IMPORTANT NOTE FOR WINDOWS USERS: 'paperwork_x.y.z_win64.zip' contains ONLY Paperwork itself, NOT Tesseract. Tesseract and its data files are required to use Paperwork. The list of tesseract's data files depends on which languages you intend to use. So please do not use this .zip. Use the installer (.exe) instead.
I'm pleased to announce the release of Paperwork 1.1. This new release is mostly focused on optimisations.
Main changes are:
- Paperwork-gui 1.1:
- Windows: Activation mechanism has been disabled for now
- Workarounds for Gtk-3.20.x / GLib 2.50 (Ubuntu):
- Work around weird behavior of GLib.idle_add (multiple calls)
- Work around lack of refresh of document list
- Import: Display how many image files, PDFs, documents and pages have been imported.
- Automatic Color Equalization: Reduce the 'circle side-effect' by increasing the number of samples used.
- paperwork-shell scan: Quit after scanning
- Settings window: "Source" becomes "Default source" (cosmetic)
- Export: Don't lock the UI + Display the progression of the export
- Improve keyword highlighting: Highlight words identical to search keywords (as before) and also words close enough (example: 'flesh' when 'flesch' is being search)
- Optim: Document list: Only display display the first 100 elements of the list, and extend it only when required. Reduces GTK latency and CPU usage (GtkListBox doesn't scale very well above 100 elements).
- Optim: Improve PDF rendering speed: Let the libpoppler take care of the rendering size (see backend:page.get_image())

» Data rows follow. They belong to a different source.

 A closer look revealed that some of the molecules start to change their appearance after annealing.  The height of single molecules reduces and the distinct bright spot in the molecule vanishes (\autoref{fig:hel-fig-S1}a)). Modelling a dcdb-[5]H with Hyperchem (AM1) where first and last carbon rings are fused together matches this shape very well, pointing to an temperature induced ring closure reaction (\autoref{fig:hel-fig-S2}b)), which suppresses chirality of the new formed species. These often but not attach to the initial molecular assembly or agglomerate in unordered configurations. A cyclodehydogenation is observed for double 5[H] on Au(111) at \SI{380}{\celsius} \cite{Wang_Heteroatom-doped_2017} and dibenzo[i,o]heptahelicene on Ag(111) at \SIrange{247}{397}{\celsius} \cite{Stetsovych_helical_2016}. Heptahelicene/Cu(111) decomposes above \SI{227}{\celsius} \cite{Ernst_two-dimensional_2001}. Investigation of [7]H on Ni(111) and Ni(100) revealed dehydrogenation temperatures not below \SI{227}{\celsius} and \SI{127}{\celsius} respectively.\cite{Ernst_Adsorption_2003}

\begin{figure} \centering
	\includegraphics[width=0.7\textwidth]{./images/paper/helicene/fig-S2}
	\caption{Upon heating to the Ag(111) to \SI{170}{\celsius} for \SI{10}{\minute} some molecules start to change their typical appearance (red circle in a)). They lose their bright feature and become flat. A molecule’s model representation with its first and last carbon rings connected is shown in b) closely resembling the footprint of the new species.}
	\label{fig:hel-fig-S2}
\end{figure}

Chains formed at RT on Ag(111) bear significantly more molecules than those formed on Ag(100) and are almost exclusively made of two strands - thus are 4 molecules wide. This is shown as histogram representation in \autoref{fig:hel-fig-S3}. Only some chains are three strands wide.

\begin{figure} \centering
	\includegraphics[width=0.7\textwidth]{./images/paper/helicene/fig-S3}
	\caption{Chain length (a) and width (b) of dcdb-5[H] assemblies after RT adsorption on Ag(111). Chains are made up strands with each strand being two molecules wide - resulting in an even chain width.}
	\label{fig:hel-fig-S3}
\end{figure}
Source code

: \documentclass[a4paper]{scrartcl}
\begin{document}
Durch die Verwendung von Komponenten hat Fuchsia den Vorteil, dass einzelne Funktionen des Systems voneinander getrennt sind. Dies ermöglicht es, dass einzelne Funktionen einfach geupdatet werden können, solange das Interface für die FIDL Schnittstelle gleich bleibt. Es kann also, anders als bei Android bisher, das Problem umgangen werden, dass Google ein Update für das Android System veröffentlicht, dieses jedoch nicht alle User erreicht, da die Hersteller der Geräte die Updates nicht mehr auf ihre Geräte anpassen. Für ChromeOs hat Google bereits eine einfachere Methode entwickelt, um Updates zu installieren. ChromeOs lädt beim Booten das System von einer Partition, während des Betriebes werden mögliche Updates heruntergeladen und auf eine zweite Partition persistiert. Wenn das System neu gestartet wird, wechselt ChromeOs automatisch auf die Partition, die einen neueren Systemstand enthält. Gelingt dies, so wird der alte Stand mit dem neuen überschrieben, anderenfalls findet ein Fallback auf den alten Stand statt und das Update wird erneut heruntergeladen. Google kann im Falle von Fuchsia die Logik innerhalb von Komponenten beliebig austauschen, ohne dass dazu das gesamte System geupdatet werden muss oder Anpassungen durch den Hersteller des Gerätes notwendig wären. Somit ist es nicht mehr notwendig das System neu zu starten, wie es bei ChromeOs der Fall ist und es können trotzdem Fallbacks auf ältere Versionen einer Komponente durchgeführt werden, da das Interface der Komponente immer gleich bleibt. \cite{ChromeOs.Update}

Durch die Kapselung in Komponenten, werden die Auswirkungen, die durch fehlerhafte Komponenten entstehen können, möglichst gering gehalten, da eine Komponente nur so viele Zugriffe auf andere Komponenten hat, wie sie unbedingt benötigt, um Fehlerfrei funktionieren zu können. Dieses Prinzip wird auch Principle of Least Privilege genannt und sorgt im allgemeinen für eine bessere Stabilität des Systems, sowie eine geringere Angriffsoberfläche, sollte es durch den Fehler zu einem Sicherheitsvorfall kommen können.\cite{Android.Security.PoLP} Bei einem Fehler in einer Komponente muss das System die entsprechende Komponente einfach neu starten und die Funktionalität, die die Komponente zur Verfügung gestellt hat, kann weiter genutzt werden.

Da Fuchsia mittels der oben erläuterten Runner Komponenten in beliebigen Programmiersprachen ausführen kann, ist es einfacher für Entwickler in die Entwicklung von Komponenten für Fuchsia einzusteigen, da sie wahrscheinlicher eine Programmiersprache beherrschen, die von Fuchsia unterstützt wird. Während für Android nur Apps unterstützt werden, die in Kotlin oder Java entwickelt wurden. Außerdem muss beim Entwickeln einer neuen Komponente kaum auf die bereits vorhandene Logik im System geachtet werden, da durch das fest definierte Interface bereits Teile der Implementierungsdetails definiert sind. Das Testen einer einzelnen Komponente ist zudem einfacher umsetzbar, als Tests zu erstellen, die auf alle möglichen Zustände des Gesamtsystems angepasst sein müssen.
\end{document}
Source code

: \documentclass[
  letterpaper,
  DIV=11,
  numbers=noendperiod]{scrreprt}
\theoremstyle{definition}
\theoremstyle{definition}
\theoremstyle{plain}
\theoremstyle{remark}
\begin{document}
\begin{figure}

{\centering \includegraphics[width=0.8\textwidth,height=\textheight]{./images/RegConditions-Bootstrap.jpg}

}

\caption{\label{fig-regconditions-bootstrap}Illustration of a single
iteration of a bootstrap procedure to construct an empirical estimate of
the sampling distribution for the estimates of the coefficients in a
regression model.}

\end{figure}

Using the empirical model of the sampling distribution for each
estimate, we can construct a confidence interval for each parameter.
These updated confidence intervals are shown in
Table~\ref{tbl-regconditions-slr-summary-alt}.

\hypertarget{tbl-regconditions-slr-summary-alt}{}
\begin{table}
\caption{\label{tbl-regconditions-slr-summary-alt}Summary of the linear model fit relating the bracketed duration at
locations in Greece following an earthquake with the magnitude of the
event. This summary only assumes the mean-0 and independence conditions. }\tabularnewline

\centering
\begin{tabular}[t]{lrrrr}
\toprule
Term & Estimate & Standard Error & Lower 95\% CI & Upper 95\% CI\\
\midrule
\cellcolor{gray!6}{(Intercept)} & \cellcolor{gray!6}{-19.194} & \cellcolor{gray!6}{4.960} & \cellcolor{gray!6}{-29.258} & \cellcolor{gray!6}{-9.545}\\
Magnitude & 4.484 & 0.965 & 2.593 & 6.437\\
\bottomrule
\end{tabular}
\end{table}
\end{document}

- Optim: Reduce the number of useless calls to Canvas.redraw()
- Paperwork-backend 1.1:
- paperwork-shell: Add commands 'search', 'dump', 'switch_workdir', 'rescan', 'show', 'import', 'delete_doc', 'guess_labels', 'add_label', 'remove_label', 'rename'
- Add methods doc.has_ocr() and page.has_ocr() indicating if OCR has already been run on a given doc/page or not yet. Used in GUI for the option "Redo OCR on all documents" as it must act only on documents where OCR has already been done in the past (ie not PDF with text included)
- Optim: Provides a method page.get_image() returning an already resized Pillow image (PDF rendering optimisation)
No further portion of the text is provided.